_Assignment:_ Your answer should be an exact copy of every record.

:: Exercise material

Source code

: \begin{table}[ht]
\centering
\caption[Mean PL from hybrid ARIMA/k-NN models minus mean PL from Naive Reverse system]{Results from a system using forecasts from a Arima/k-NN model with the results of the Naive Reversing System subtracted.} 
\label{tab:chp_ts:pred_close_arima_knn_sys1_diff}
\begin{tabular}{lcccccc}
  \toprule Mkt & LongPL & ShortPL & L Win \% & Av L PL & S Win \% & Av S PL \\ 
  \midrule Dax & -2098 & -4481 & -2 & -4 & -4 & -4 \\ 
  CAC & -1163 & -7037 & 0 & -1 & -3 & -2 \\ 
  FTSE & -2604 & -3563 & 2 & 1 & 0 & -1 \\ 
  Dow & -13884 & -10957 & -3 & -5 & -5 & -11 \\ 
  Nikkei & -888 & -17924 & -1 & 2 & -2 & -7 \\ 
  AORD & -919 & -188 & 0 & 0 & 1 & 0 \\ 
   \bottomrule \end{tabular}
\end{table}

::::

_Written answer:_
Source code

: \begin{table}[ht]
\centering
\caption[Mean PL from hybrid ARIMA/k-NN models minus mean PL from Naive Reverse system]{Results from a system using forecasts from a Arima/k-NN model with the results of the Naive Reversing System subtracted.} 
\label{tab:chp_ts:pred_close_arima_knn_sys1_diff}
\begin{tabular}{lcccccc}
  \toprule Mkt & LongPL & ShortPL & L Win \% & Av L PL & S Win \% & Av S PL \\ 
  \midrule Dax & -2098 & -4481 & -2 & -4 & -4 & -4 \\ 
  CAC & -1163 & -7037 & 0 & -1 & -3 & -2 \\ 
  FTSE & -2604 & -3563 & 2 & 1 & 0 & -1 \\ 
  Dow & -13884 & -10957 & -3 & -5 & -5 & -11 \\ 
  Nikkei & -888 & -17924 & -1 & 2 & -2 & -7 \\ 
  AORD & -919 & -188 & 0 & 0 & 1 & 0 \\ 
   \bottomrule \end{tabular}
\end{table}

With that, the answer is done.